- [EXERCISE BRIEF]
Take each line from the entries that holds "list" and copy it out.

- [MATERIAL FOR THIS EXERCISE]

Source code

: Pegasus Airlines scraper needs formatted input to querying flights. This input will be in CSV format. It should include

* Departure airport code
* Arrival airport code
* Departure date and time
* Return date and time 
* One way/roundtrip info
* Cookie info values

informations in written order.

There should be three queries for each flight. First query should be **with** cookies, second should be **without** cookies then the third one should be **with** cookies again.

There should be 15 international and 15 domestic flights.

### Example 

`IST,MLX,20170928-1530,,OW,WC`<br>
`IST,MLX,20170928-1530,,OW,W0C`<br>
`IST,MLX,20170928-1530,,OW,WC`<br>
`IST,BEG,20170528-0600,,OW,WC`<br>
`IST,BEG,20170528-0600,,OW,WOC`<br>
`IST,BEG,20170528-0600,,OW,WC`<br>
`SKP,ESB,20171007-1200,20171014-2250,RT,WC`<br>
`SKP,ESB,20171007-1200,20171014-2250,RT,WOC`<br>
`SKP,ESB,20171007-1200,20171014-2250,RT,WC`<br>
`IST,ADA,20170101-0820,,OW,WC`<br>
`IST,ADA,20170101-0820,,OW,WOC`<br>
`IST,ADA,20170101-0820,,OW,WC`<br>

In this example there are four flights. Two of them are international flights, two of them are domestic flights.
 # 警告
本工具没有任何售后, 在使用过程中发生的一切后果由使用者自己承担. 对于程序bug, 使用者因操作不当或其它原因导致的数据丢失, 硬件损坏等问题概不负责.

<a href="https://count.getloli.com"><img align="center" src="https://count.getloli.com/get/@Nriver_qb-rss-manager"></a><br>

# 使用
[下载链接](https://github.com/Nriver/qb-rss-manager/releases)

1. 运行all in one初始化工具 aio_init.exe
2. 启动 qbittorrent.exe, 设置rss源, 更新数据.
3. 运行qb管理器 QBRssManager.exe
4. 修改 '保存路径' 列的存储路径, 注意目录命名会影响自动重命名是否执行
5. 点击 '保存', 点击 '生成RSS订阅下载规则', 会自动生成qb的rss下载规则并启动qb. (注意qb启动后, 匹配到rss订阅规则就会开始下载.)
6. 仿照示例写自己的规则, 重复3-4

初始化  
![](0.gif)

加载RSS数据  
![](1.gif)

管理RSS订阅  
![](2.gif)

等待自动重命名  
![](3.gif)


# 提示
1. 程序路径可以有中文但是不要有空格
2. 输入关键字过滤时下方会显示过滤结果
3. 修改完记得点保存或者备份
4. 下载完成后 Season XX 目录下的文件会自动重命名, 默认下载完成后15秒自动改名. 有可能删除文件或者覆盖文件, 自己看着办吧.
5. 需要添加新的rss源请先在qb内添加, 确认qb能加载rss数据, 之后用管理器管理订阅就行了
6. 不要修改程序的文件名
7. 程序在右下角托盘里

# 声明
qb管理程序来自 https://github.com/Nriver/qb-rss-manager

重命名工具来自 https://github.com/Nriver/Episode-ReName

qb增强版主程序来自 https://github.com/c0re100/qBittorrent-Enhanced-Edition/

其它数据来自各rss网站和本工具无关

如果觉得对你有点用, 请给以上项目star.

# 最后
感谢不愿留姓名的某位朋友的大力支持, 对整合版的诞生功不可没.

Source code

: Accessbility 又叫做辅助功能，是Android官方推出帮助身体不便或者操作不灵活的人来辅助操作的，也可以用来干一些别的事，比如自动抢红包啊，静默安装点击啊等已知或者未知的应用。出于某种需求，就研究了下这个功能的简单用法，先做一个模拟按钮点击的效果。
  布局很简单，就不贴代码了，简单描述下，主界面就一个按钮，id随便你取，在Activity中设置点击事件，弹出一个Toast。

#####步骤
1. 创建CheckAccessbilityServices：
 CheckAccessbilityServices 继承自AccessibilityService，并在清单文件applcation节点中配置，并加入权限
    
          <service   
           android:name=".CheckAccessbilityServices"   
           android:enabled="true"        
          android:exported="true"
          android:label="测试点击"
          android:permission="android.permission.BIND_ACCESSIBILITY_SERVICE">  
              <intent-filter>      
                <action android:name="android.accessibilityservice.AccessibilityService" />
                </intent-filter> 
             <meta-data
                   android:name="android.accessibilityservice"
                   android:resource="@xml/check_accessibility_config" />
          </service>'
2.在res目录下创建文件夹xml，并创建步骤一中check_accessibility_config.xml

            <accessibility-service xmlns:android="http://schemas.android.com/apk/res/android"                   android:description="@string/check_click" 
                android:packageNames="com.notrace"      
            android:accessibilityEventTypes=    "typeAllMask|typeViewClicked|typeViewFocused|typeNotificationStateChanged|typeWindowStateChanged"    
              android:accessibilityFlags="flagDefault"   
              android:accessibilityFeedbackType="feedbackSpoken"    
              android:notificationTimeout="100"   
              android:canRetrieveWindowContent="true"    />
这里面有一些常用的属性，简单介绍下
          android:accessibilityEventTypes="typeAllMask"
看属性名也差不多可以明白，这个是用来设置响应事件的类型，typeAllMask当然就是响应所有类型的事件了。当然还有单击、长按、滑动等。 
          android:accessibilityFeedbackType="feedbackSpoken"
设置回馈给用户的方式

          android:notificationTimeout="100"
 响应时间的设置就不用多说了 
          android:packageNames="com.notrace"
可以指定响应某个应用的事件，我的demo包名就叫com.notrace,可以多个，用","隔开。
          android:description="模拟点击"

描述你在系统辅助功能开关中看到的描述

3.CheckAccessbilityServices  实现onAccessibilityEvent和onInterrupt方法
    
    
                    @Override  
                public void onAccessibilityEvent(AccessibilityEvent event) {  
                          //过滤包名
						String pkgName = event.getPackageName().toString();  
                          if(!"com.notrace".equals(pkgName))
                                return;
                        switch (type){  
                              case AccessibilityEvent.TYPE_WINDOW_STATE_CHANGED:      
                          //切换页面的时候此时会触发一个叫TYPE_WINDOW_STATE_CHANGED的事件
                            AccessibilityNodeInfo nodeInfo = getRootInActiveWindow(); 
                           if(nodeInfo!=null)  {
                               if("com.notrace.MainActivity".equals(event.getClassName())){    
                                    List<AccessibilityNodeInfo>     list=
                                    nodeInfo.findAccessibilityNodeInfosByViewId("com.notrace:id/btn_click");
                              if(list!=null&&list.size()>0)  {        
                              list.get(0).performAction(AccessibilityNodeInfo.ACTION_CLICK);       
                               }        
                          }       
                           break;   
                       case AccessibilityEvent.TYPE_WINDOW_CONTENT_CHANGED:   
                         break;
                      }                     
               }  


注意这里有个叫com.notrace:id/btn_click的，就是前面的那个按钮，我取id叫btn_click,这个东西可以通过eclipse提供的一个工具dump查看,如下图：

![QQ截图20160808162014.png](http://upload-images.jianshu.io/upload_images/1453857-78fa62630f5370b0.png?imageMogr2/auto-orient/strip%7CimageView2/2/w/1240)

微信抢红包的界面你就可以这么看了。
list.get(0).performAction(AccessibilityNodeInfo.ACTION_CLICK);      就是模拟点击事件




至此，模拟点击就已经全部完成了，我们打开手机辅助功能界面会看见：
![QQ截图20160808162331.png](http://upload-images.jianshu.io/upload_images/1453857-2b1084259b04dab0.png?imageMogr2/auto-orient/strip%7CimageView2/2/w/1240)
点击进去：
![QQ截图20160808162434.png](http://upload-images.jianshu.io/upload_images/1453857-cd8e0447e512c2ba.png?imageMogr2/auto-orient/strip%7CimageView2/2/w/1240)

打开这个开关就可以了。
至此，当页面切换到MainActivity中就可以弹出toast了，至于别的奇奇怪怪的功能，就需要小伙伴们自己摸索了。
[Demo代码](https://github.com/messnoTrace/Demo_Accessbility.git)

- [ANSWER SPACE]
                                    List<AccessibilityNodeInfo>     list=
                              if(list!=null&&list.size()>0)  {        
                              list.get(0).performAction(AccessibilityNodeInfo.ACTION_CLICK);       
list.get(0).performAction(AccessibilityNodeInfo.ACTION_CLICK);      就是模拟点击事件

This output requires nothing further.